▶ **Exercise goal**
From the listing below, copy only the lines running from the line that contains "alaphelyzetbe állítása** lehetőséget." to the line that contains "zárolás lehetőségei. ](./media/iwp-screen-with-all-options.png)", both included.
---------- Supplied data
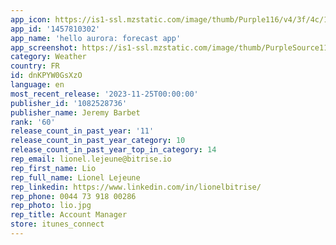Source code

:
 ```yaml
---
app_icon: https://is1-ssl.mzstatic.com/image/thumb/Purple116/v4/3f/4c/1a/3f4c1a19-9ae0-2b61-fd45-2068f750a059/AppIcon-0-0-1x_U007emarketing-0-7-0-85-220.png/1024x1024bb.png
app_id: '1457810302'
app_name: 'hello aurora: forecast app'
app_screenshot: https://is1-ssl.mzstatic.com/image/thumb/PurpleSource115/v4/e7/1d/ed/e71dedd3-f430-8c1d-01ce-b7a91aa84d5f/13953c1a-0e16-412d-851d-4da871ff24fa_iOS_-_6.5__-_1.jpg/1242x2688bb.png
category: Weather
country: FR
id: dnKPYW0GsXzO
language: en
most_recent_release: '2023-11-25T00:00:00'
publisher_id: '1082528736'
publisher_name: Jeremy Barbet
rank: '60'
release_count_in_past_year: '11'
release_count_in_past_year_category: 10
release_count_in_past_year_top_in_category: 14
rep_email: lionel.lejeune@bitrise.io
rep_first_name: Lio
rep_full_name: Lionel Lejeune
rep_linkedin: https://www.linkedin.com/in/lionelbitrise/
rep_phone: 0044 73 918 00286
rep_photo: lio.jpg
rep_title: Account Manager
store: itunes_connect
---
```

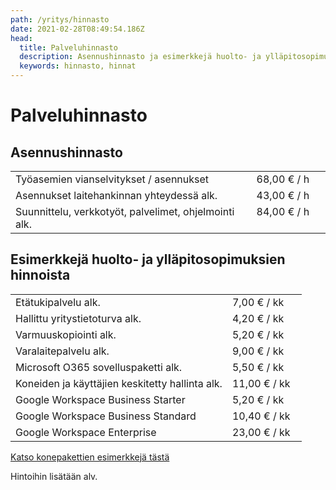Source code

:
```yaml
---
path: /yritys/hinnasto
date: 2021-02-28T08:49:54.186Z
head:
  title: Palveluhinnasto
  description: Asennushinnasto ja esimerkkejä huolto- ja ylläpitosopimusten hinnoista
  keywords: hinnasto, hinnat
---
```

# Palveluhinnasto

## Asennushinnasto

|                                                       |               |
| ----------------------------------------------------- | ------------- |
| Työasemien vianselvitykset / asennukset               | 68,00 € / h   |
| Asennukset laitehankinnan yhteydessä alk.             | 43,00 € / h   |
| Suunnittelu, verkkotyöt, palvelimet, ohjelmointi alk. | 84,00 € / h   |

## Esimerkkejä huolto- ja ylläpitosopimuksien hinnoista

|                                                 |               |
| ----------------------------------------------- | ------------- |
| Etätukipalvelu alk.                             | 7,00 € / kk   |
| Hallittu yritystietoturva alk.                  | 4,20 € / kk   |
| Varmuuskopiointi alk.                           | 5,20 € / kk   |
| Varalaitepalvelu alk.                           | 9,00 € / kk   |
| Microsoft O365 sovelluspaketti alk.             | 5,50 € / kk   |
| Koneiden ja käyttäjien keskitetty hallinta alk. | 11,00 € / kk  |
| Google Workspace Business Starter               | 5,20 € / kk   |
| Google Workspace Business Standard              | 10,40 € / kk  |
| Google Workspace Enterprise                     | 23,00 € / kk  |

<a href="/tietokone-leasing-esimerkkipaketit">Katso konepakettien esimerkkejä tästä</a>

Hintoihin lisätään alv.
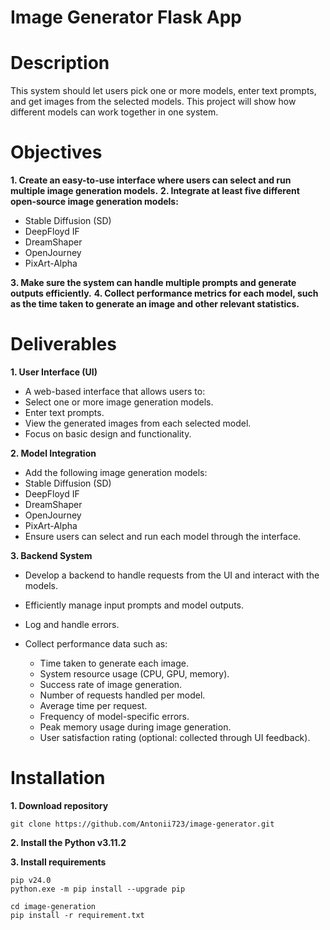 # Image Generator Flask App

# Description 

This system should let users pick one or more models, enter text prompts, and get images from the selected models. This project will show how different models can work together in one system.

# Objectives

**1. Create an easy-to-use interface where users can select and run multiple image generation models.** 
**2. Integrate at least five different open-source image generation models:** 

* Stable Diffusion (SD)
* DeepFloyd IF
* DreamShaper
* OpenJourney
* PixArt-Alpha

**3. Make sure the system can handle multiple prompts and generate outputs efficiently.** 
**4. Collect performance metrics for each model, such as the time taken to generate an image and other relevant statistics.** 

# Deliverables

**1. User Interface (UI)** 

* A web-based interface that allows users to:
* Select one or more image generation models.
* Enter text prompts.
* View the generated images from each selected model.
* Focus on basic design and functionality.

**2. Model Integration** 

* Add the following image generation models:
* Stable Diffusion (SD)
* DeepFloyd IF
* DreamShaper
* OpenJourney
* PixArt-Alpha
* Ensure users can select and run each model through the interface.

**3. Backend System** 

* Develop a backend to handle requests from the UI and interact with the models.
* Efficiently manage input prompts and model outputs.
* Log and handle errors.
* Collect performance data such as:

    - Time taken to generate each image.
    - System resource usage (CPU, GPU, memory).
    - Success rate of image generation.
    - Number of requests handled per model.
    - Average time per request.
    - Frequency of model-specific errors.
    - Peak memory usage during image generation.
    - User satisfaction rating (optional: collected through UI feedback).

# Installation 

**1. Download repository**
```
git clone https://github.com/Antonii723/image-generator.git
```
**2. Install the Python v3.11.2**

**3. Install requirements** 
```
pip v24.0
python.exe -m pip install --upgrade pip

cd image-generation
pip install -r requirement.txt
```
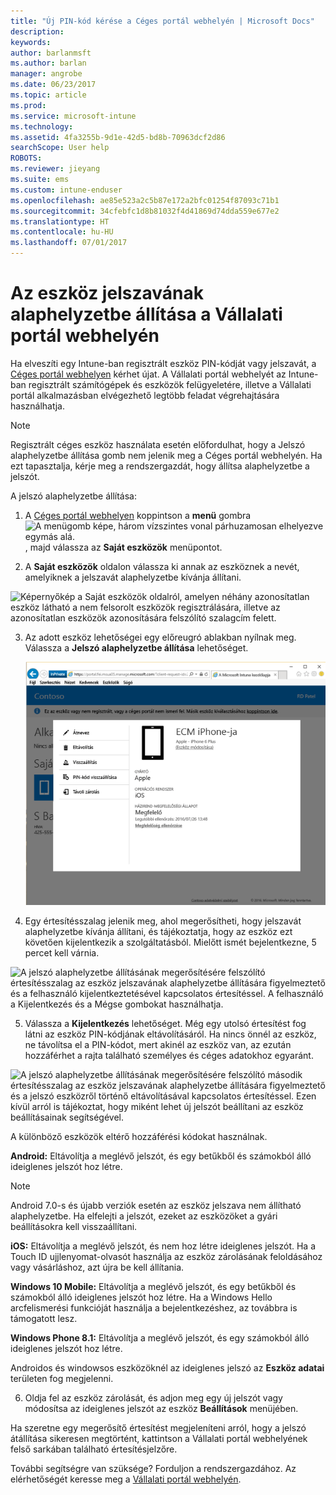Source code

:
 ```yaml
---
title: "Új PIN-kód kérése a Céges portál webhelyén | Microsoft Docs"
description: 
keywords: 
author: barlanmsft
ms.author: barlan
manager: angrobe
ms.date: 06/23/2017
ms.topic: article
ms.prod: 
ms.service: microsoft-intune
ms.technology: 
ms.assetid: 4fa3255b-9d1e-42d5-bd8b-70963dcf2d86
searchScope: User help
ROBOTS: 
ms.reviewer: jieyang
ms.suite: ems
ms.custom: intune-enduser
ms.openlocfilehash: ae85e523a2c5b87e172a2bfc01254f87093c71b1
ms.sourcegitcommit: 34cfebfc1d8b81032f4d41869d74dda559e677e2
ms.translationtype: HT
ms.contentlocale: hu-HU
ms.lasthandoff: 07/01/2017
---
```

# <a name="how-to-reset-your-device-passcode-from-the-company-portal-website"></a>Az eszköz jelszavának alaphelyzetbe állítása a Vállalati portál webhelyén

Ha elveszíti egy Intune-ban regisztrált eszköz PIN-kódját vagy jelszavát, a [Céges portál webhelyen](http://portal.manage.microsoft.com) kérhet újat. A Vállalati portál webhelyét az Intune-ban regisztrált számítógépek és eszközök felügyeletére, illetve a Vállalati portál alkalmazásban elvégezhető legtöbb feladat végrehajtására használhatja.

> [!NOTE]
> Regisztrált céges eszköz használata esetén előfordulhat, hogy a Jelszó alaphelyzetbe állítása gomb nem jelenik meg a Céges portál webhelyén. Ha ezt tapasztalja, kérje meg a rendszergazdát, hogy állítsa alaphelyzetbe a jelszót.

A jelszó alaphelyzetbe állítása:

1.  A [Céges portál webhelyen](http://portal.manage.microsoft.com) koppintson a __menü__ gombra ![A menügomb képe, három vízszintes vonal párhuzamosan elhelyezve egymás alá.](/intune/media/CP_hamburger_menu.png), majd válassza az __Saját eszközök__ menüpontot.

2. A __Saját eszközök__ oldalon válassza ki annak az eszköznek a nevét, amelyiknek a jelszavát alaphelyzetbe kívánja állítani.

  ![Képernyőkép a Saját eszközök oldalról, amelyen néhány azonosítatlan eszköz látható a nem felsorolt eszközök regisztrálására, illetve az azonosítatlan eszközök azonosítására felszólító szalagcím felett.](./media/macOS_enroll_002_tap_here_banner.png)

3.  Az adott eszköz lehetőségei egy előreugró ablakban nyílnak meg. Válassza a **Jelszó alaphelyzetbe állítása** lehetőséget.

    ![A kiválasztott eszközzel kapcsolatos összes lehetőség a Céges portál webhelyén, többek között az Átnevezés, az Eltávolítás, az Eszköz alaphelyzetbe állítása, a Jelszó alaphelyzetbe állítása és a Távoli zárolás lehetőségei. ](./media/iwp-screen-with-all-options.png)

4.  Egy értesítésszalag jelenik meg, ahol megerősítheti, hogy jelszavát alaphelyzetbe kívánja állítani, és tájékoztatja, hogy az eszköz ezt követően kijelentkezik a szolgáltatásból. Mielőtt ismét bejelentkezne, 5 percet kell várnia.

  ![A jelszó alaphelyzetbe állításának megerősítésére felszólító értesítésszalag az eszköz jelszavának alaphelyzetbe állítására figyelmeztető és a felhasználó kijelentkeztetésével kapcsolatos értesítéssel. A felhasználó a Kijelentkezés és a Mégse gombokat használhatja.](./media/iwp-reset-passcode-popup.png)

5.  Válassza a **Kijelentkezés** lehetőséget. Még egy utolsó értesítést fog látni az eszköz PIN-kódjának eltávolításáról. Ha nincs önnél az eszköz, ne távolítsa el a PIN-kódot, mert akinél az eszköz van, az ezután hozzáférhet a rajta található személyes és céges adatokhoz egyaránt. 

  ![A jelszó alaphelyzetbe állításának megerősítésére felszólító második értesítésszalag az eszköz jelszavának alaphelyzetbe állítására figyelmeztető és a jelszó eszközről történő eltávolításával kapcsolatos értesítéssel. Ezen kívül arról is tájékoztat, hogy miként lehet új jelszót beállítani az eszköz beállításainak segítségével.](./media/iwp-reset-passcode-2nd-popup.png)

  A különböző eszközök eltérő hozzáférési kódokat használnak.

  **Android:** Eltávolítja a meglévő jelszót, és egy betűkből és számokból álló ideiglenes jelszót hoz létre. 
  
  > [!NOTE]
  > Android 7.0-s és újabb verziók esetén az eszköz jelszava nem állítható alaphelyzetbe. Ha elfelejti a jelszót, ezeket az eszközöket a gyári beállításokra kell visszaállítani.

  **iOS:** Eltávolítja a meglévő jelszót, és nem hoz létre ideiglenes jelszót. Ha a Touch ID ujjlenyomat-olvasót használja az eszköz zárolásának feloldásához vagy vásárláshoz, azt újra be kell állítania.

  **Windows 10 Mobile:** Eltávolítja a meglévő jelszót, és egy betűkből és számokból álló ideiglenes jelszót hoz létre. Ha a Windows Hello arcfelismerési funkcióját használja a bejelentkezéshez, az továbbra is támogatott lesz.
    
  **Windows Phone 8.1:** Eltávolítja a meglévő jelszót, és egy számokból álló ideiglenes jelszót hoz létre.

  Androidos és windowsos eszközöknél az ideiglenes jelszó az **Eszköz adatai** területen fog megjelenni. 

6.  Oldja fel az eszköz zárolását, és adjon meg egy új jelszót vagy módosítsa az ideiglenes jelszót az eszköz **Beállítások** menüjében.

Ha szeretne egy megerősítő értesítést megjeleníteni arról, hogy a jelszó átállítása sikeresen megtörtént, kattintson a Vállalati portál webhelyének felső sarkában található értesítésjelzőre.

További segítségre van szüksége? Forduljon a rendszergazdához. Az elérhetőségét keresse meg a [Vállalati portál webhelyén](http://portal.manage.microsoft.com).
--------------------
▶ **Your response**
3.  Az adott eszköz lehetőségei egy előreugró ablakban nyílnak meg. Válassza a **Jelszó alaphelyzetbe állítása** lehetőséget.

    ![A kiválasztott eszközzel kapcsolatos összes lehetőség a Céges portál webhelyén, többek között az Átnevezés, az Eltávolítás, az Eszköz alaphelyzetbe állítása, a Jelszó alaphelyzetbe állítása és a Távoli zárolás lehetőségei. ](./media/iwp-screen-with-all-options.png)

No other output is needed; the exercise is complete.